С Игорем Вулохом и его женой Наташей Охотой мы познакомились еще в 90-е годы. Игорь тогда уже тяжело пил, но работал с прежней истовостью, иногда по много дней не выходил из мастерской. Вообще в настоящих художниках много от монахов-подвижников, только инструментарий разный. У одних молитва, у других резец, шпатель и кисть, но и здесь и там – вечная борьба с материалом. С его несовершенством. Словно до тебя никого и ничего не было, а теперь отсчет начался. За жизнь – твои семь дней – из безвременья, из бездумной и мертвой глины или столь же мертвых пигментов ты должен сотворить – вдунуть в них душу – людей и мир, который будет выделен человеку в опричнину.
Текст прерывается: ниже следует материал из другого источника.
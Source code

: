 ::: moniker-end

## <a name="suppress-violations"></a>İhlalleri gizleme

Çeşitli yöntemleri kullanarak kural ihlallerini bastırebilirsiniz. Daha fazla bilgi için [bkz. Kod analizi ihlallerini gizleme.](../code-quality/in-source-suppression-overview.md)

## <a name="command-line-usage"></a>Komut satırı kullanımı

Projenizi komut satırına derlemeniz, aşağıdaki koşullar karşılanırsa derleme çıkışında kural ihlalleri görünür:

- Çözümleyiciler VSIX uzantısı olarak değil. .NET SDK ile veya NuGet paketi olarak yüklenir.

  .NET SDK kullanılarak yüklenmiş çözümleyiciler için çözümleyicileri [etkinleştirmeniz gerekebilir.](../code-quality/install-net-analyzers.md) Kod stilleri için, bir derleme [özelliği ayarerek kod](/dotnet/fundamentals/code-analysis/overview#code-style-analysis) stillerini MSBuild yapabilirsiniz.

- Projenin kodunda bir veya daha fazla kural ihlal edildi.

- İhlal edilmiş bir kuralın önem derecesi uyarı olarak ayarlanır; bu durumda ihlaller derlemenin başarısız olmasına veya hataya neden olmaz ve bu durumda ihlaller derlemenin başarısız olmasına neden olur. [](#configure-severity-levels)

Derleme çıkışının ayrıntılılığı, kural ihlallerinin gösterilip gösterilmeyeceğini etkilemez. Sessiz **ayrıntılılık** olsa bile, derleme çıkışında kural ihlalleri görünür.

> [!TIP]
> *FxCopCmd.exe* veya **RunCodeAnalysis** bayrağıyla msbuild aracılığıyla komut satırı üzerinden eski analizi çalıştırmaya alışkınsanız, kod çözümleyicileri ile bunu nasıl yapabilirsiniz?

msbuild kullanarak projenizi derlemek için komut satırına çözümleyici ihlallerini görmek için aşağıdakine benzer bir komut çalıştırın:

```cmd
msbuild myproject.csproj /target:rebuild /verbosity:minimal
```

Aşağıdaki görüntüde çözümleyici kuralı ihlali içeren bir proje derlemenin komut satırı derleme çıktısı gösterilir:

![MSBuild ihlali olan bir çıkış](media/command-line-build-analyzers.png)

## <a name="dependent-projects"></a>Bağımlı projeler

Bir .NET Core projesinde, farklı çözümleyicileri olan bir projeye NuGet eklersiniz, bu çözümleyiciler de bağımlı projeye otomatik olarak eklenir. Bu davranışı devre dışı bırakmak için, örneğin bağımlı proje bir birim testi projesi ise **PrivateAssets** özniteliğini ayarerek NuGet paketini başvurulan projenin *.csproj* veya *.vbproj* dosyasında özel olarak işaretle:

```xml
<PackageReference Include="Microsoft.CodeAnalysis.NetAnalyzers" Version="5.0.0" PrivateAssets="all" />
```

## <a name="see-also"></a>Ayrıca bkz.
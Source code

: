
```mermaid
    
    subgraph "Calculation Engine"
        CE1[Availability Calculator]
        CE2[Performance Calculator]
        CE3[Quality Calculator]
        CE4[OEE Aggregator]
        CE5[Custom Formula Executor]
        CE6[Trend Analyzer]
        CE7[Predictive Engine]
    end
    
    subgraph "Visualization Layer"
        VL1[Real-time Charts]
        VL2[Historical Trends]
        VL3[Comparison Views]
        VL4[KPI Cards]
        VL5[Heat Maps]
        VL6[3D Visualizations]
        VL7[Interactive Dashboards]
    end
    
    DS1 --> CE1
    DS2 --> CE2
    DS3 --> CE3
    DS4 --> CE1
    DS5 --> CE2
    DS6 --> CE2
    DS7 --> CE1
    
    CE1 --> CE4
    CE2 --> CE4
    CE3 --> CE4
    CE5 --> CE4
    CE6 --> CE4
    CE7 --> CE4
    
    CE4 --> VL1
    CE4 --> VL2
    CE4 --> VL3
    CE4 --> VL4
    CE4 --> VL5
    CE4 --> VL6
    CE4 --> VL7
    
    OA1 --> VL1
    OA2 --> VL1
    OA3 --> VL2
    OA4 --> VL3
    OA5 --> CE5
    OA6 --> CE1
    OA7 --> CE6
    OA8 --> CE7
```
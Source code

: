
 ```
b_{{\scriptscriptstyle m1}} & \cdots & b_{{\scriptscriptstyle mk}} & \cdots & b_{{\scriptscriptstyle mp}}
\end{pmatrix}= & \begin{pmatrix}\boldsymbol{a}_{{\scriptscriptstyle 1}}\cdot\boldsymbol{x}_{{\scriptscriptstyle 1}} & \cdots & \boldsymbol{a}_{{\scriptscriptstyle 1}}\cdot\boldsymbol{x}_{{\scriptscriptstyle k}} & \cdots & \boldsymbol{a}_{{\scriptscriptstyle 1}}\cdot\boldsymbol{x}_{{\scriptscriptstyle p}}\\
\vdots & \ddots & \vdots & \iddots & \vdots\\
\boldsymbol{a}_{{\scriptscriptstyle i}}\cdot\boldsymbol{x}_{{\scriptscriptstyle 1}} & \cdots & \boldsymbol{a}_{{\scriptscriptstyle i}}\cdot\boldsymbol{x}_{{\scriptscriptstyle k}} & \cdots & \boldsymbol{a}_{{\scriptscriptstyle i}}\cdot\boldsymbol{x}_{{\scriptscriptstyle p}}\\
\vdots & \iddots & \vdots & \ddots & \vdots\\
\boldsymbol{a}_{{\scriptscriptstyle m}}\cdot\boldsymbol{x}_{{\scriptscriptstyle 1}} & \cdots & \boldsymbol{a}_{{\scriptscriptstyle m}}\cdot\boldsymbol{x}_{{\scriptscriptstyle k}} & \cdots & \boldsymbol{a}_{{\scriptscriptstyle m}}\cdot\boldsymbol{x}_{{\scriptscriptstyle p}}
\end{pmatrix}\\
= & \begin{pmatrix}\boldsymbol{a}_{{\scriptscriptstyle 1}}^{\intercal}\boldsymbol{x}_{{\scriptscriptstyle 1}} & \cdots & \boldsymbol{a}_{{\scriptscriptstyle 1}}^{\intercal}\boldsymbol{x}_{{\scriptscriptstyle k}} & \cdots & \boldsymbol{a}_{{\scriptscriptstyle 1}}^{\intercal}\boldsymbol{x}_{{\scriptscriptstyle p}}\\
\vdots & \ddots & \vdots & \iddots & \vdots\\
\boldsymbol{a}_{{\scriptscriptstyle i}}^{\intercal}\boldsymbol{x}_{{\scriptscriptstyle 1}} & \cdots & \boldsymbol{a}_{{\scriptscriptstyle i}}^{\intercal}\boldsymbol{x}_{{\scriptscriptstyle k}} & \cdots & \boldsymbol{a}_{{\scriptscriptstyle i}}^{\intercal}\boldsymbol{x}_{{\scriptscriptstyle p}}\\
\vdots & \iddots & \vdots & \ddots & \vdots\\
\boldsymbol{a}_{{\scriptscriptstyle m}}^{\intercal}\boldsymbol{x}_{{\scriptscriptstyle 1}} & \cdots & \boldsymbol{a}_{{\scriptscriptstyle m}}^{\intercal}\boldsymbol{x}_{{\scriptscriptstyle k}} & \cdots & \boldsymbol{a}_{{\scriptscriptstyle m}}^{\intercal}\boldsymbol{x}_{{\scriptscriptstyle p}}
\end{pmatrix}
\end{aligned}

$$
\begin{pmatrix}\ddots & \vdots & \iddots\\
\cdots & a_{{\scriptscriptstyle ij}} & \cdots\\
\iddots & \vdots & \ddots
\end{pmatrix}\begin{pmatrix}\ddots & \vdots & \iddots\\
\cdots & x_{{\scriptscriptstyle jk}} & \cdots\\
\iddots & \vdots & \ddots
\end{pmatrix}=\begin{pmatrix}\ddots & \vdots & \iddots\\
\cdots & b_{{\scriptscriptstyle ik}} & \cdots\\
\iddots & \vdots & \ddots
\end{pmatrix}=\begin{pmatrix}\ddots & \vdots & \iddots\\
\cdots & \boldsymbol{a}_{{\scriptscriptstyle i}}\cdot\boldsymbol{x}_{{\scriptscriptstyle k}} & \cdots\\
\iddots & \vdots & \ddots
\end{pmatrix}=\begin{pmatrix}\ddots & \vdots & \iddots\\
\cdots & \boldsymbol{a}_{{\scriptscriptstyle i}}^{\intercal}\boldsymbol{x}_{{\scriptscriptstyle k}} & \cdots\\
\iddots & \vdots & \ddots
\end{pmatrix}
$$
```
Творение и есть твоя повинность, если ты справишься, выполнишь назначенный урок, это станет прощением не только для тебя самого.

Издательство, для которого я делаю эту книгу, пару лет назад захотело опубликовать и мой стихотворный сборник. Когда-то эти стихи печатались в хороших журналах, включая «Новый мир», но с тех пор, как я написал последнее, минуло почти сорок лет, а тут мне вдруг предложили посмотреть на них из времени, которое тогда я и представить себе не мог.

В Музее современного искусства, что на Петровке, как раз проходила огромная ретроспективная выставка Игоря (так уж получилось, что посмертная). Почти десяток залов с его работами от первых, еще фигуративных и вполне реалистических, до картин последних десятилетий, сделавших Вулоха одной из самых уважаемых фигур русского авангарда. Художником, работы которого выставляются в самых престижных галереях мира. Один из залов на этой выставке был отдан иллюстрациям, которые Игорь сделал для книг двух поэтов – Геннадия Айги и знаменитого шведского поэта Туманса Транстремера.

Выйдя из музея, я позвонил Наташе, которая не просто предоставила музею почти половину выставленных там работ, но и вместе с куратором решала все связанное с их развеской, то есть фактически делала эту выставку, чтобы её поблагодарить, в ответ услышал, что Игорю работа со стихами всякий раз доставляла много удовольствия и она была бы очень рада, если бы и мои стихи опубликовали вместе с работами Вулоха. Честно говоря, я всегда считал, что наша жизнь строится подобными совпадениями, подарками, которые сваливаются прямо тебе в руки. В общем, дело сладилось безо всяких усилий, и эссе, которое идет ниже, это как раз то, что я написал об Игоре Вулохе для книжки «Рама воды».


Замечательного художника Игоря Вулоха уже два года как нет на этом свете, и мне придется говорить за нас обоих. Очень надеюсь, что не скажу ничего такого, чего он бы не смог принять.

Без сомнения, есть люди, которым ты – на равных они тебе – назначен в собеседники. И вы только лучше понимаете друг друга от того, что язык, на котором работаете, на котором говорите с миром, разный.

Неровная, шероховатая фактура холста делается матрицей, на которой отпечатывается жизнь. Краски и кисть не просто переносят её на эту основу, не просто хранят наше текучее, по самой своей природе непрочное, изменчивое видение мироздания, – будто соперничая с Создателем, они всякий раз ваяют, творят его наново. И никто не сомневается в этом их праве, потому что жизнь не только такова, какой была, но и какой мы её сохраним, оставим другим.

Язык удивительно не точен, он принципиально условен и абстрактен, оттого небольшое камерное стихотворение, как и многоплановый, многонаселенный, словно город, роман, всегда есть объяснение и толкование одного-единственного слова. Только в таком, не признающем случайных связей и отношений соседстве смысл его делается ясным, прозрачным.